> **Records for the task**:
------------------------------------------------------------------------

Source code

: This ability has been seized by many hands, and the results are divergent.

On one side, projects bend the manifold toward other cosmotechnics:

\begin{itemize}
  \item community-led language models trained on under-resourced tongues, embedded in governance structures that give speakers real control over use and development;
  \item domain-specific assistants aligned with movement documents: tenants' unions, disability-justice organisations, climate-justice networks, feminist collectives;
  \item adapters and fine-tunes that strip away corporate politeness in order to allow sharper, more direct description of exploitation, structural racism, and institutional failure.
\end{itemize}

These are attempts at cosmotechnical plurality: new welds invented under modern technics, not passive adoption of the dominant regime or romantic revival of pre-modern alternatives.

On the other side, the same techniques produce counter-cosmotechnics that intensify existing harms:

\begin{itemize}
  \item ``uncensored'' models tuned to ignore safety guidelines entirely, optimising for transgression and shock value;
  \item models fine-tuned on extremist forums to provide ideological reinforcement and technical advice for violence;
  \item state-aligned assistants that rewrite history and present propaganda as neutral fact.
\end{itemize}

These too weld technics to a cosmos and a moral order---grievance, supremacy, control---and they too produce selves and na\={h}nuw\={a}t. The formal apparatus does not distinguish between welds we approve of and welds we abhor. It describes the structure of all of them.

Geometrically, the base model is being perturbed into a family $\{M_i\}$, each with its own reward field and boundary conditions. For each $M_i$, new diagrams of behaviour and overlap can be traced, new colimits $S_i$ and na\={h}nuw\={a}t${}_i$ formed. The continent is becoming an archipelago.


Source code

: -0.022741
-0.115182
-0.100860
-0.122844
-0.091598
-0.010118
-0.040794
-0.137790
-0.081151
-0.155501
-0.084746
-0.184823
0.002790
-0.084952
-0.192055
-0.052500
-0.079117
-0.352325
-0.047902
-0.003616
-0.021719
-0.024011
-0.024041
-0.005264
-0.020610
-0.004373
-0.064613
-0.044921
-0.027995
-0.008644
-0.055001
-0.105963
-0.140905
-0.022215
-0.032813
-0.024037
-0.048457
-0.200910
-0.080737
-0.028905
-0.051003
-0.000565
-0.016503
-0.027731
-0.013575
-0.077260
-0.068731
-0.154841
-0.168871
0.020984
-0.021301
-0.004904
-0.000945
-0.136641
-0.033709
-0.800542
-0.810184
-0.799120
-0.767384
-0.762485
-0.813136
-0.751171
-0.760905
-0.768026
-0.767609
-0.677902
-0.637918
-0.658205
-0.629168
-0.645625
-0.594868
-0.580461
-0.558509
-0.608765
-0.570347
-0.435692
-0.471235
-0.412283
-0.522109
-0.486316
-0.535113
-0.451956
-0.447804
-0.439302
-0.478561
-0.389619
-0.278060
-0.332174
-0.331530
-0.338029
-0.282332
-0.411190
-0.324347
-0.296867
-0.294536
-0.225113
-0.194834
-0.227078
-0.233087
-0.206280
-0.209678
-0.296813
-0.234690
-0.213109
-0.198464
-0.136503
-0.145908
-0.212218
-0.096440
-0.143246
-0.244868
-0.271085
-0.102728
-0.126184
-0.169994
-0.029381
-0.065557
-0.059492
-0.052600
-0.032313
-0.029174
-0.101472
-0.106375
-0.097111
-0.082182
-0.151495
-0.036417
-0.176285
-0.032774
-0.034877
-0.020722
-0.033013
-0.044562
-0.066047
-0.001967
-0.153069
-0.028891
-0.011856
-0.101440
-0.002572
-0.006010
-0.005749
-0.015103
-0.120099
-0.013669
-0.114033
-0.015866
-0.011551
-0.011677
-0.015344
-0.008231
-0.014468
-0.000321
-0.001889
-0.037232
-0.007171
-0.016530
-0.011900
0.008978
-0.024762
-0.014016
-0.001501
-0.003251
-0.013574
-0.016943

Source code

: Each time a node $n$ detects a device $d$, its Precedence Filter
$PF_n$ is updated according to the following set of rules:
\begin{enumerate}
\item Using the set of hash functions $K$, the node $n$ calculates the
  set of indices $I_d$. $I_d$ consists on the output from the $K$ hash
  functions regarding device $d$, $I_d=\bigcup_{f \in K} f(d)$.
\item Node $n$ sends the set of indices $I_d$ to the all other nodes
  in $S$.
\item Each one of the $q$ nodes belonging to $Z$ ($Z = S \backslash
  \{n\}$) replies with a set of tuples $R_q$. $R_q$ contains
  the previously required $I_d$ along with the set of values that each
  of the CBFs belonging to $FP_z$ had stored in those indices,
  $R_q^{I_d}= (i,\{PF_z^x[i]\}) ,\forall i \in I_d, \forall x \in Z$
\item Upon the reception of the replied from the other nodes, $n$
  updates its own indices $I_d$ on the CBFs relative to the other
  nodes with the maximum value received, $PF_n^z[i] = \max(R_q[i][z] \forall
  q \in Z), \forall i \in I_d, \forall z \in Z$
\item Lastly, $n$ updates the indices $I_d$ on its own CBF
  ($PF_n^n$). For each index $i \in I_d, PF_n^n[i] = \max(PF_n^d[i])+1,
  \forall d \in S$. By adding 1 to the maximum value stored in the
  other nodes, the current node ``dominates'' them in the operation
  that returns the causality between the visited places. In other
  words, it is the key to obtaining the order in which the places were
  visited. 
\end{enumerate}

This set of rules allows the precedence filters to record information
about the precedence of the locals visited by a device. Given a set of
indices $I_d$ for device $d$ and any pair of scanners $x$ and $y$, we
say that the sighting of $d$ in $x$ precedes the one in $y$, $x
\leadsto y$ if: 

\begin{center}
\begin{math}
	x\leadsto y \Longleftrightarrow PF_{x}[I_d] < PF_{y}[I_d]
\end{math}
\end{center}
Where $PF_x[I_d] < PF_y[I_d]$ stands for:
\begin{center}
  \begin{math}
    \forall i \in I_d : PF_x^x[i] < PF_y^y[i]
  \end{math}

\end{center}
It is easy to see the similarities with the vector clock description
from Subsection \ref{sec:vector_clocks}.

------------------------------------------------------------------------

> **What to do**:
Output every record above a second time, exactly.

> **Solution for this exercise**:
Source code

: This ability has been seized by many hands, and the results are divergent.

On one side, projects bend the manifold toward other cosmotechnics:

\begin{itemize}
  \item community-led language models trained on under-resourced tongues, embedded in governance structures that give speakers real control over use and development;
  \item domain-specific assistants aligned with movement documents: tenants' unions, disability-justice organisations, climate-justice networks, feminist collectives;
  \item adapters and fine-tunes that strip away corporate politeness in order to allow sharper, more direct description of exploitation, structural racism, and institutional failure.
\end{itemize}

These are attempts at cosmotechnical plurality: new welds invented under modern technics, not passive adoption of the dominant regime or romantic revival of pre-modern alternatives.

On the other side, the same techniques produce counter-cosmotechnics that intensify existing harms:

\begin{itemize}
  \item ``uncensored'' models tuned to ignore safety guidelines entirely, optimising for transgression and shock value;
  \item models fine-tuned on extremist forums to provide ideological reinforcement and technical advice for violence;
  \item state-aligned assistants that rewrite history and present propaganda as neutral fact.
\end{itemize}

These too weld technics to a cosmos and a moral order---grievance, supremacy, control---and they too produce selves and na\={h}nuw\={a}t. The formal apparatus does not distinguish between welds we approve of and welds we abhor. It describes the structure of all of them.

Geometrically, the base model is being perturbed into a family $\{M_i\}$, each with its own reward field and boundary conditions. For each $M_i$, new diagrams of behaviour and overlap can be traced, new colimits $S_i$ and na\={h}nuw\={a}t${}_i$ formed. The continent is becoming an archipelago.


Source code

: -0.022741
-0.115182
-0.100860
-0.122844
-0.091598
-0.010118
-0.040794
-0.137790
-0.081151
-0.155501
-0.084746
-0.184823
0.002790
-0.084952
-0.192055
-0.052500
-0.079117
-0.352325
-0.047902
-0.003616
-0.021719
-0.024011
-0.024041
-0.005264
-0.020610
-0.004373
-0.064613
-0.044921
-0.027995
-0.008644
-0.055001
-0.105963
-0.140905
-0.022215
-0.032813
-0.024037
-0.048457
-0.200910
-0.080737
-0.028905
-0.051003
-0.000565
-0.016503
-0.027731
-0.013575
-0.077260
-0.068731
-0.154841
-0.168871
0.020984
-0.021301
-0.004904
-0.000945
-0.136641
-0.033709
-0.800542
-0.810184
-0.799120
-0.767384
-0.762485
-0.813136
-0.751171
-0.760905
-0.768026
-0.767609
-0.677902
-0.637918
-0.658205
-0.629168
-0.645625
-0.594868
-0.580461
-0.558509
-0.608765
-0.570347
-0.435692
-0.471235
-0.412283
-0.522109
-0.486316
-0.535113
-0.451956
-0.447804
-0.439302
-0.478561
-0.389619
-0.278060
-0.332174
-0.331530
-0.338029
-0.282332
-0.411190
-0.324347
-0.296867
-0.294536
-0.225113
-0.194834
-0.227078
-0.233087
-0.206280
-0.209678
-0.296813
-0.234690
-0.213109
-0.198464
-0.136503
-0.145908
-0.212218
-0.096440
-0.143246
-0.244868
-0.271085
-0.102728
-0.126184
-0.169994
-0.029381
-0.065557
-0.059492
-0.052600
-0.032313
-0.029174
-0.101472
-0.106375
-0.097111
-0.082182
-0.151495
-0.036417
-0.176285
-0.032774
-0.034877
-0.020722
-0.033013
-0.044562
-0.066047
-0.001967
-0.153069
-0.028891
-0.011856
-0.101440
-0.002572
-0.006010
-0.005749
-0.015103
-0.120099
-0.013669
-0.114033
-0.015866
-0.011551
-0.011677
-0.015344
-0.008231
-0.014468
-0.000321
-0.001889
-0.037232
-0.007171
-0.016530
-0.011900
0.008978
-0.024762
-0.014016
-0.001501
-0.003251
-0.013574
-0.016943

Source code

: Each time a node $n$ detects a device $d$, its Precedence Filter
$PF_n$ is updated according to the following set of rules:
\begin{enumerate}
\item Using the set of hash functions $K$, the node $n$ calculates the
  set of indices $I_d$. $I_d$ consists on the output from the $K$ hash
  functions regarding device $d$, $I_d=\bigcup_{f \in K} f(d)$.
\item Node $n$ sends the set of indices $I_d$ to the all other nodes
  in $S$.
\item Each one of the $q$ nodes belonging to $Z$ ($Z = S \backslash
  \{n\}$) replies with a set of tuples $R_q$. $R_q$ contains
  the previously required $I_d$ along with the set of values that each
  of the CBFs belonging to $FP_z$ had stored in those indices,
  $R_q^{I_d}= (i,\{PF_z^x[i]\}) ,\forall i \in I_d, \forall x \in Z$
\item Upon the reception of the replied from the other nodes, $n$
  updates its own indices $I_d$ on the CBFs relative to the other
  nodes with the maximum value received, $PF_n^z[i] = \max(R_q[i][z] \forall
  q \in Z), \forall i \in I_d, \forall z \in Z$
\item Lastly, $n$ updates the indices $I_d$ on its own CBF
  ($PF_n^n$). For each index $i \in I_d, PF_n^n[i] = \max(PF_n^d[i])+1,
  \forall d \in S$. By adding 1 to the maximum value stored in the
  other nodes, the current node ``dominates'' them in the operation
  that returns the causality between the visited places. In other
  words, it is the key to obtaining the order in which the places were
  visited. 
\end{enumerate}

This set of rules allows the precedence filters to record information
about the precedence of the locals visited by a device. Given a set of
indices $I_d$ for device $d$ and any pair of scanners $x$ and $y$, we
say that the sighting of $d$ in $x$ precedes the one in $y$, $x
\leadsto y$ if: 

\begin{center}
\begin{math}
	x\leadsto y \Longleftrightarrow PF_{x}[I_d] < PF_{y}[I_d]
\end{math}
\end{center}
Where $PF_x[I_d] < PF_y[I_d]$ stands for:
\begin{center}
  \begin{math}
    \forall i \in I_d : PF_x^x[i] < PF_y^y[i]
  \end{math}

\end{center}
It is easy to see the similarities with the vector clock description
from Subsection \ref{sec:vector_clocks}.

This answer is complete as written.